• An “Epic Recipe Fail”: Thanksgiving Grapegate in The New York Times

    By Jon Wiener

    The Tuesday before Thanksgiving last year, The New York Times ran a special food section they called “The United States of Thanksgiving.” “We’ve scoured the nation for recipes that evoke each of the 50 states,” they said. “These are our picks.” I’m from Minnesota, and I was sure they would report that the state’s indispensable Thanksgiving dish was wild rice casserole. But instead, for Minnesota they picked “Grape Salad”: grapes in sour cream with brown sugar on top, heated under the broiler. I had never heard of it.

    I emailed friends and relatives in Minnesota, and they had never heard of it either. So I wrote to the Public Editor of The New York Times, who’s in charge of investigating complaints of errors and unfairness and “matters of journalistic integrity.” I cc-ed food editor Sam Sifton, who replied promptly: “Actually, Mr. Wiener, that recipe is from David Tanis [who writes the City Kitchen column for the paper]. And he doesn’t call it traditional. He calls it old-fashioned. Happy Thanksgiving! Sam.”
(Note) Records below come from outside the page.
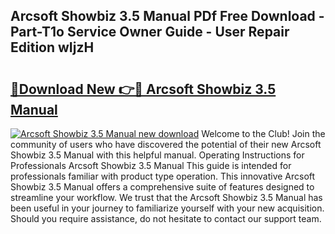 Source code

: ## Arcsoft Showbiz 3.5 Manual PDf Free Download - Part-T1o Service Owner Guide - User Repair Edition wIjzH

# <h2><a href="http://cf23870.oget.top/?id=Arcsoft+Showbiz+3.5+Manual">🔗Download New 👉🔴 Arcsoft Showbiz 3.5 Manual</a></h2>

[![Arcsoft Showbiz 3.5 Manual new download](https://i.imgur.com/5g1atiW.png)](http://cf23870.oget.top/?id=Arcsoft+Showbiz+3.5+Manual)
Welcome to the Club! Join the community of users who have discovered the potential of their new Arcsoft Showbiz 3.5 Manual with this helpful manual. Operating Instructions for Professionals Arcsoft Showbiz 3.5 Manual This guide is intended for professionals familiar with product type operation. This innovative Arcsoft Showbiz 3.5 Manual offers a comprehensive suite of features designed to streamline your workflow. We trust that the Arcsoft Showbiz 3.5 Manual has been useful in your journey to familiarize yourself with your new acquisition. Should you require assistance, do not hesitate to contact our support team.
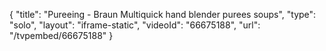 {
    "title": "Pureeing - Braun Multiquick hand blender purees soups",
    "type": "solo",
    "layout": "iframe-static",
    "videoId": "66675188",
    "url": "\/tvpembed\/66675188"
} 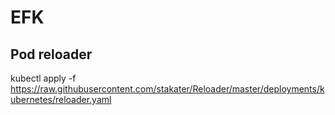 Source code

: # EFK

## Pod reloader

kubectl apply -f https://raw.githubusercontent.com/stakater/Reloader/master/deployments/kubernetes/reloader.yaml

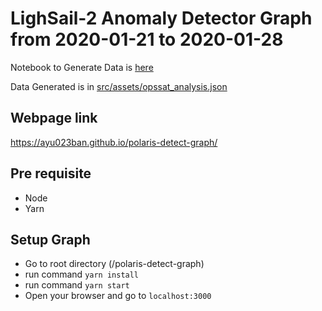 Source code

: # LighSail-2 Anomaly Detector Graph from 2020-01-21 to 2020-01-28

Notebook to Generate Data is [here](./lightsail-2-analysis.ipynb)

Data Generated is in [src/assets/opssat_analysis.json](./src/assets/opssat_analysis.json)

## Webpage link

https://ayu023ban.github.io/polaris-detect-graph/

## Pre requisite

- Node
- Yarn

## Setup Graph

- Go to root directory (/polaris-detect-graph)
- run command `yarn install`
- run command `yarn start`
- Open your browser and go to `localhost:3000`

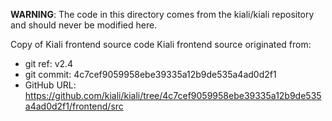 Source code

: **WARNING**: The code in this directory comes from the kiali/kiali repository and should never be modified here.

Copy of Kiali frontend source code
Kiali frontend source originated from:
* git ref:    v2.4
* git commit: 4c7cef9059958ebe39335a12b9de535a4ad0d2f1
* GitHub URL: https://github.com/kiali/kiali/tree/4c7cef9059958ebe39335a12b9de535a4ad0d2f1/frontend/src
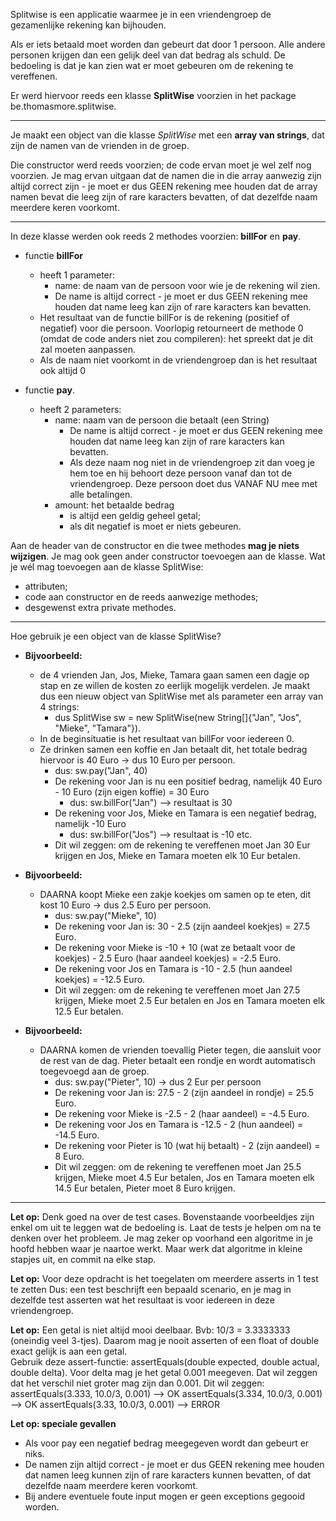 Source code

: Splitwise is een applicatie waarmee je in een vriendengroep de gezamenlijke rekening kan bijhouden.

Als er iets betaald moet worden dan gebeurt dat door 1 persoon.
Alle andere personen krijgen dan een gelijk deel van dat bedrag als schuld.
De bedoeling is dat je kan zien wat er moet gebeuren om de rekening te vereffenen.

Er werd hiervoor reeds een klasse **SplitWise** voorzien in het package be.thomasmore.splitwise.

---
Je maakt een object van die klasse _SplitWise_ met een **array van strings**, dat zijn de namen van de vrienden in de groep.

Die constructor werd reeds voorzien; de code ervan moet je wel zelf nog voorzien.
Je mag ervan uitgaan dat de namen die in die array aanwezig zijn altijd correct zijn - je moet er dus GEEN rekening mee houden dat de array namen bevat die leeg zijn of rare karacters bevatten, of dat dezelfde naam meerdere keren voorkomt.

---
In deze klasse werden ook reeds 2 methodes voorzien:  **billFor** en **pay**.

* functie **billFor**
  * heeft 1 parameter:
    * name: de naam van de persoon voor wie je de rekening wil zien.
    * De name is altijd correct - je moet er dus GEEN rekening mee houden dat name leeg kan zijn of rare karacters kan bevatten.
  * Het resultaat van de functie billFor is de rekening (positief of negatief) voor die persoon. Voorlopig retourneert de methode 0 (omdat de code anders niet zou compileren): het spreekt dat je dit zal moeten aanpassen.
  * Als de naam niet voorkomt in de vriendengroep dan is het resultaat ook altijd 0

* functie **pay**.
  * heeft 2 parameters:
    * name: naam van de persoon die betaalt (een String)
      * De name is altijd correct - je moet er dus GEEN rekening mee houden dat name leeg kan zijn of rare karacters kan bevatten.
      * Als deze naam nog niet in de vriendengroep zit dan voeg je hem toe en hij behoort deze persoon vanaf dan tot de vriendengroep. Deze persoon doet dus VANAF NU mee met alle betalingen.
    * amount: het betaalde bedrag
      * is altijd een geldig geheel getal;
      * als dit negatief is moet er niets gebeuren.

Aan de header van de constructor en die twee methodes **mag je niets wijzigen**. Je mag ook geen ander constructor toevoegen aan de klasse.
Wat je wél mag toevoegen aan de klasse SplitWise:
- attributen;
- code aan constructor en de reeds aanwezige methodes;
- desgewenst extra private methodes.

---
Hoe gebruik je een object van de klasse SplitWise?
* **Bijvoorbeeld:**
  * de 4 vrienden Jan, Jos, Mieke, Tamara gaan samen een dagje op stap en ze willen de kosten zo eerlijk mogelijk verdelen. Je maakt dus een nieuw object van SplitWise met als parameter een array van 4 strings:
    * dus SplitWise sw = new SplitWise(new String[]{"Jan", "Jos", "Mieke", "Tamara"}).
  * In de beginsituatie is het resultaat van billFor voor iedereen 0.
  * Ze drinken samen een koffie en Jan betaalt dit, het totale bedrag hiervoor is 40 Euro -> dus 10 Euro per persoon.
    * dus:  sw.pay("Jan", 40)
    * De rekening voor Jan is nu een positief bedrag, namelijk 40 Euro - 10 Euro (zijn eigen koffie) = 30 Euro
      * dus: sw.billFor("Jan") --> resultaat is 30
    * De rekening voor Jos, Mieke en Tamara is een negatief bedrag, namelijk -10 Euro
      * dus: sw.billFor("Jos") --> resultaat is -10 etc.
    * Dit wil zeggen: om de rekening te vereffenen moet Jan 30 Eur krijgen en Jos, Mieke en Tamara moeten elk 10 Eur
      betalen.

* **Bijvoorbeeld:**
  * DAARNA koopt Mieke een zakje koekjes om samen op te eten, dit kost 10 Euro -> dus 2.5 Euro per persoon.
    * dus: sw.pay("Mieke", 10)
    * De rekening voor Jan is: 30 - 2.5 (zijn aandeel koekjes) = 27.5 Euro.
    * De rekening voor Mieke is -10 + 10 (wat ze betaalt voor de koekjes) - 2.5 Euro (haar aandeel koekjes) = -2.5 Euro.
    * De rekening voor Jos en Tamara is -10 - 2.5 (hun aandeel koekjes) = -12.5 Euro.
    * Dit wil zeggen: om de rekening te vereffenen moet Jan 27.5 krijgen, Mieke moet 2.5 Eur betalen en Jos en Tamara
      moeten elk 12.5 Eur betalen.

* **Bijvoorbeeld:**
  * DAARNA komen de vrienden toevallig Pieter tegen, die aansluit voor de rest van de dag. Pieter betaalt een rondje en wordt automatisch toegevoegd aan de groep.
    * dus: sw.pay("Pieter", 10) -> dus 2 Eur per persoon
    * De rekening voor Jan is: 27.5 - 2 (zijn aandeel in rondje) = 25.5 Euro.
    * De rekening voor Mieke is -2.5 - 2 (haar aandeel) = -4.5 Euro.
    * De rekening voor Jos en Tamara is -12.5 - 2 (hun aandeel) = -14.5 Euro.
    * De rekening voor Pieter is 10 (wat hij betaalt) - 2 (zijn aandeel) = 8 Euro.
    * Dit wil zeggen: om de rekening te vereffenen moet Jan 25.5 krijgen, Mieke moet 4.5 Eur betalen, Jos en Tamara
      moeten elk 14.5 Eur betalen, Pieter moet 8 Euro krijgen.

---

**Let op:**
Denk goed na over de test cases. Bovenstaande voorbeeldjes zijn enkel om uit te leggen wat de bedoeling is.
Laat de tests je helpen om na te denken over het probleem.
Je mag zeker op voorhand een algoritme in je hoofd hebben waar je naartoe werkt.
Maar werk dat algoritme in kleine stapjes uit, en commit na elke stap.

**Let op:**
Voor deze opdracht is het toegelaten om meerdere asserts in 1 test te zetten
Dus: een test beschrijft een bepaald scenario, en je mag in dezelfde test asserten wat het resultaat is voor iedereen in deze vriendengroep.

**Let op:**
Een getal is niet altijd mooi deelbaar.
Bvb: 10/3 = 3.3333333 (oneindig veel 3-tjes).
Daarom mag je nooit asserten of een float of double exact gelijk is aan een getal.  
Gebruik deze assert-functie: assertEquals(double expected, double actual, double delta).
Voor delta mag je het getal 0.001 meegeven. Dat wil zeggen dat het verschil niet groter mag zijn dan 0.001.
Dit wil zeggen:
assertEquals(3.333, 10.0/3, 0.001) --> OK
assertEquals(3.334, 10.0/3, 0.001) --> OK
assertEquals(3.33, 10.0/3, 0.001) --> ERROR

**Let op: speciale gevallen**
* Als voor pay een negatief bedrag meegegeven wordt dan gebeurt er niks.
* De namen zijn altijd correct - je moet er dus GEEN rekening mee houden dat namen leeg kunnen zijn of rare karacters kunnen bevatten, of dat dezelfde naam meerdere keren voorkomt.
* Bij andere eventuele foute input mogen er geen exceptions gegooid worden.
    I pointed out to Sam that, while David Tanis had been a famous chef at Chez Panisse, that’s in Berkeley, not Bemidji.

    It quickly became clear that I wasn’t the only Minnesotan complaining. The Minneapolis Star Tribune ran a piece quoting a string of tweets: “My favorite part of the holiday is pruning my family grape tree for our traditional grape hot dish.” “Traditional Minnesota condiments. Salt, Pepper, and Grapes.” One featured a great non-quote: “‘I can’t wait to have Grandma’s Grape Salad at Thanksgiving!!’-said no one from Minnesota. Ever.”

    Tanis himself responded on Facebook that he got the recipe from a friend who was a “Minnesota-born heiress.” Readers weren’t convinced; one said that made for two things Minnesota didn’t have — grape salad, and heiresses.

    Soon there was a hashtag: #Grapegate. A thousand people posted comments on The New York Times Facebook page. Many of them wondered why wild rice casserole had been overlooked.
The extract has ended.